Extracted records:
-------------------------
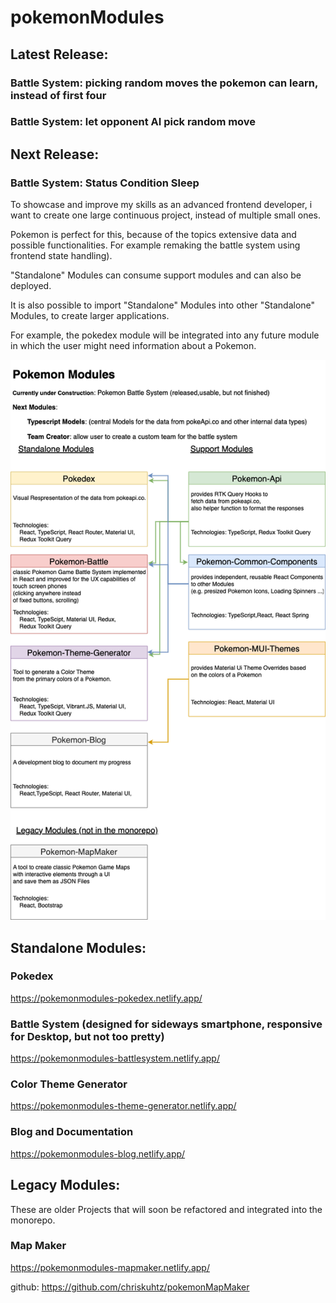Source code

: 

# pokemonModules

## Latest Release: 
### Battle System: picking random moves the pokemon can learn, instead of first four
### Battle System: let opponent AI pick random move

## Next Release: 
### Battle System: Status Condition Sleep

To showcase and improve my skills as an advanced frontend developer, i want to create one large continuous project, instead of multiple small ones.

Pokemon is perfect for this, because of the topics extensive data and possible functionalities. For example remaking the battle system using frontend state handling).

"Standalone" Modules can consume support modules and can also be deployed. 

It is also possible to import "Standalone" Modules into other "Standalone" Modules, to create larger applications.

For example, the pokedex module will be integrated into any future module in which the user might need information about a Pokemon.

![](monorepo.drawio.png)

## Standalone Modules:

### Pokedex
https://pokemonmodules-pokedex.netlify.app/

### Battle System (designed for sideways smartphone, responsive for Desktop, but not too pretty)
https://pokemonmodules-battlesystem.netlify.app/

### Color Theme Generator
https://pokemonmodules-theme-generator.netlify.app/

### Blog and Documentation
https://pokemonmodules-blog.netlify.app/





## Legacy Modules:
These are older Projects that will soon be refactored and integrated into the monorepo.

### Map Maker
https://pokemonmodules-mapmaker.netlify.app/

github: https://github.com/chriskuhtz/pokemonMapMaker



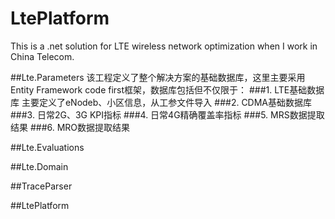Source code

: # LtePlatform
This is a .net solution for LTE wireless network optimization when I work in China Telecom.

##Lte.Parameters
该工程定义了整个解决方案的基础数据库，这里主要采用Entity Framework code first框架，数据库包括但不仅限于：
###1. LTE基础数据库
主要定义了eNodeb、小区信息，从工参文件导入
###2. CDMA基础数据库
###3. 日常2G、3G KPI指标
###4. 日常4G精确覆盖率指标
###5. MRS数据提取结果
###6. MRO数据提取结果

##Lte.Evaluations

##Lte.Domain

##TraceParser

##LtePlatform
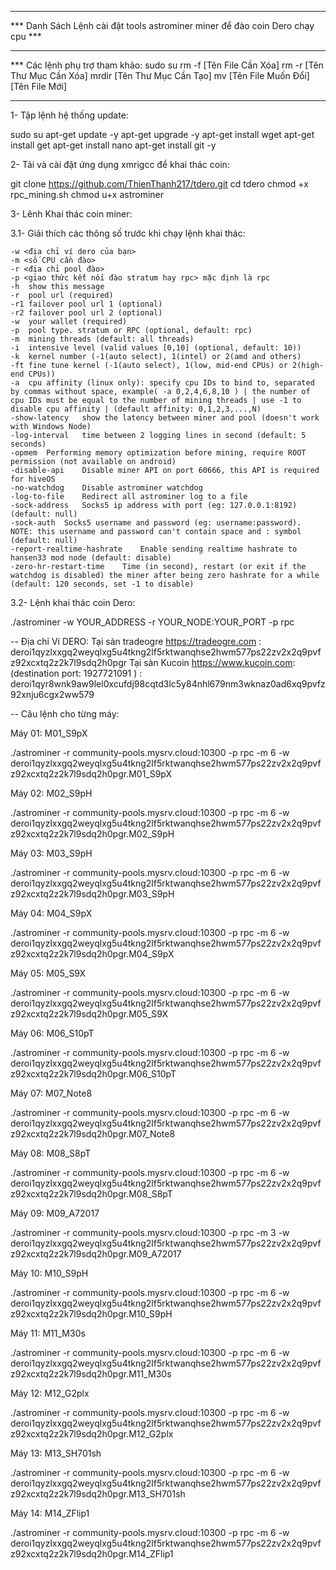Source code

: *******************************************************************************
*** Danh Sách Lệnh cài đặt tools astrominer miner để đào coin Dero chạy cpu ***
***************************************
*** Các lệnh phụ trợ tham khảo:
sudo su 
rm -f [Tên File Cần Xóa]
rm -r [Tên Thư Mục Cần Xóa]
mrdir [Tên Thư Mục Cần Tạo]
mv [Tên File Muốn Đổi] [Tên File Mới]

***************************************

1- Tập lệnh hệ thống update:

sudo su
apt-get update -y 
apt-get upgrade -y
apt-get install wget 
apt-get install get 
apt-get install nano
apt-get install git -y

2- Tải và cài đặt ứng dụng xmrigcc để khai thác coin:

git clone https://github.com/ThienThanh217/tdero.git
cd tdero
chmod +x rpc_mining.sh 
chmod u+x astrominer

3- Lênh Khai thác coin miner:

3.1- Giải thích các thông số trước khi chạy lệnh khai thác:

	-w <địa chỉ ví dero của bạn> 
	-m <số CPU cần đào> 
	-r <địa chỉ pool đào>
	-p <giao thức kết nối đào stratum hay rpc> mặc định là rpc
	-h	show this message
	-r	pool url (required)
	-r1	failover pool url 1 (optional)
	-r2	failover pool url 2 (optional)
	-w	your wallet (required)
	-p	pool type. stratum or RPC (optional, default: rpc)
	-m	mining threads (default: all threads)
	-i	intensive level (valid values [0,10] (optional, default: 10))
	-k	kernel number (-1(auto select), 1(intel) or 2(amd and others)
	-ft	fine tune kernel (-1(auto select), 1(low, mid-end CPUs) or 2(high-end CPUs))
	-a	cpu affinity (linux only): specify cpu IDs to bind to, separated by commas without space, example( -a 0,2,4,6,8,10 ) | the number of cpu IDs must be equal to the number of mining threads | use -1 to disable cpu affinity | (default affinity: 0,1,2,3,...,N) 
	-show-latency	show the latency between miner and pool (doesn't work with Windows Node) 
	-log-interval	time between 2 logging lines in second (default: 5 seconds) 
	-opmem	Performing memory optimization before mining, require ROOT permission (not available on android) 
	-disable-api	Disable miner API on port 60666, this API is required for hiveOS 
	-no-watchdog	Disable astrominer watchdog
	-log-to-file	Redirect all astrominer log to a file
	-sock-address	Socks5 ip address with port (eg: 127.0.0.1:8192) (default: null)
	-sock-auth	Socks5 username and password (eg: username:password). NOTE: this username and password can't contain space and : symbol (default: null)
	-report-realtime-hashrate	 Enable sending realtime hashrate to hansen33 mod node (default: disable)
	-zero-hr-restart-time	 Time (in second), restart (or exit if the watchdog is disabled) the miner after being zero hashrate for a while (default: 120 seconds, set -1 to disable)
	
3.2- Lệnh khai thác coin Dero:

./astrominer -w YOUR_ADDRESS -r YOUR_NODE:YOUR_PORT -p rpc

-- Địa chỉ Ví DERO:
Tại sàn tradeogre https://tradeogre.com : deroi1qyzlxxgq2weyqlxg5u4tkng2lf5rktwanqhse2hwm577ps22zv2x2q9pvfz92xcxtq2z2k7l9sdq2h0pgr
Tại sàn Kucoin https://www.kucoin.com: (destination port: 1927721091 ) : deroi1qyr8wnk9aw9lel0xcufdj98cqtd3lc5y84nhl679nm3wknaz0ad6xq9pvfz92xnju6cgx2ww579

-- Câu lệnh cho từng máy:

Máy 01: M01_S9pX

./astrominer -r community-pools.mysrv.cloud:10300 -p rpc -m 6 -w deroi1qyzlxxgq2weyqlxg5u4tkng2lf5rktwanqhse2hwm577ps22zv2x2q9pvfz92xcxtq2z2k7l9sdq2h0pgr.M01_S9pX

Máy 02: M02_S9pH

./astrominer -r community-pools.mysrv.cloud:10300 -p rpc -m 6 -w deroi1qyzlxxgq2weyqlxg5u4tkng2lf5rktwanqhse2hwm577ps22zv2x2q9pvfz92xcxtq2z2k7l9sdq2h0pgr.M02_S9pH

Máy 03: M03_S9pH

./astrominer -r community-pools.mysrv.cloud:10300 -p rpc -m 6 -w deroi1qyzlxxgq2weyqlxg5u4tkng2lf5rktwanqhse2hwm577ps22zv2x2q9pvfz92xcxtq2z2k7l9sdq2h0pgr.M03_S9pH

Máy 04: M04_S9pX

./astrominer -r community-pools.mysrv.cloud:10300 -p rpc -m 6 -w deroi1qyzlxxgq2weyqlxg5u4tkng2lf5rktwanqhse2hwm577ps22zv2x2q9pvfz92xcxtq2z2k7l9sdq2h0pgr.M04_S9pX

Máy 05: M05_S9X

./astrominer -r community-pools.mysrv.cloud:10300 -p rpc -m 6 -w deroi1qyzlxxgq2weyqlxg5u4tkng2lf5rktwanqhse2hwm577ps22zv2x2q9pvfz92xcxtq2z2k7l9sdq2h0pgr.M05_S9X

Máy 06: M06_S10pT

./astrominer -r community-pools.mysrv.cloud:10300 -p rpc -m 6 -w deroi1qyzlxxgq2weyqlxg5u4tkng2lf5rktwanqhse2hwm577ps22zv2x2q9pvfz92xcxtq2z2k7l9sdq2h0pgr.M06_S10pT

Máy 07: M07_Note8

./astrominer -r community-pools.mysrv.cloud:10300 -p rpc -m 6 -w deroi1qyzlxxgq2weyqlxg5u4tkng2lf5rktwanqhse2hwm577ps22zv2x2q9pvfz92xcxtq2z2k7l9sdq2h0pgr.M07_Note8

Máy 08: M08_S8pT

./astrominer -r community-pools.mysrv.cloud:10300 -p rpc -m 6 -w deroi1qyzlxxgq2weyqlxg5u4tkng2lf5rktwanqhse2hwm577ps22zv2x2q9pvfz92xcxtq2z2k7l9sdq2h0pgr.M08_S8pT

Máy 09: M09_A72017

./astrominer -r community-pools.mysrv.cloud:10300 -p rpc -m 3 -w deroi1qyzlxxgq2weyqlxg5u4tkng2lf5rktwanqhse2hwm577ps22zv2x2q9pvfz92xcxtq2z2k7l9sdq2h0pgr.M09_A72017

Máy 10: M10_S9pH

./astrominer -r community-pools.mysrv.cloud:10300 -p rpc -m 6 -w deroi1qyzlxxgq2weyqlxg5u4tkng2lf5rktwanqhse2hwm577ps22zv2x2q9pvfz92xcxtq2z2k7l9sdq2h0pgr.M10_S9pH

Máy 11: M11_M30s

./astrominer -r community-pools.mysrv.cloud:10300 -p rpc -m 6 -w deroi1qyzlxxgq2weyqlxg5u4tkng2lf5rktwanqhse2hwm577ps22zv2x2q9pvfz92xcxtq2z2k7l9sdq2h0pgr.M11_M30s

Máy 12: M12_G2plx

./astrominer -r community-pools.mysrv.cloud:10300 -p rpc -m 6 -w deroi1qyzlxxgq2weyqlxg5u4tkng2lf5rktwanqhse2hwm577ps22zv2x2q9pvfz92xcxtq2z2k7l9sdq2h0pgr.M12_G2plx

Máy 13: M13_SH701sh

./astrominer -r community-pools.mysrv.cloud:10300 -p rpc -m 6 -w deroi1qyzlxxgq2weyqlxg5u4tkng2lf5rktwanqhse2hwm577ps22zv2x2q9pvfz92xcxtq2z2k7l9sdq2h0pgr.M13_SH701sh

Máy 14: M14_ZFlip1

./astrominer -r community-pools.mysrv.cloud:10300 -p rpc -m 6 -w deroi1qyzlxxgq2weyqlxg5u4tkng2lf5rktwanqhse2hwm577ps22zv2x2q9pvfz92xcxtq2z2k7l9sdq2h0pgr.M14_ZFlip1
-------------------------
In the records above, find the line with "##Lte.Evaluations" and the line with "rm -f [Tên File Cần Xóa]", then restate word for word only those two lines and all lines between, omitting pictures.

Answer for the task
##Lte.Evaluations

##Lte.Domain

##TraceParser

##LtePlatform
Source code

: *******************************************************************************
*** Danh Sách Lệnh cài đặt tools astrominer miner để đào coin Dero chạy cpu ***
***************************************
*** Các lệnh phụ trợ tham khảo:
sudo su 
rm -f [Tên File Cần Xóa]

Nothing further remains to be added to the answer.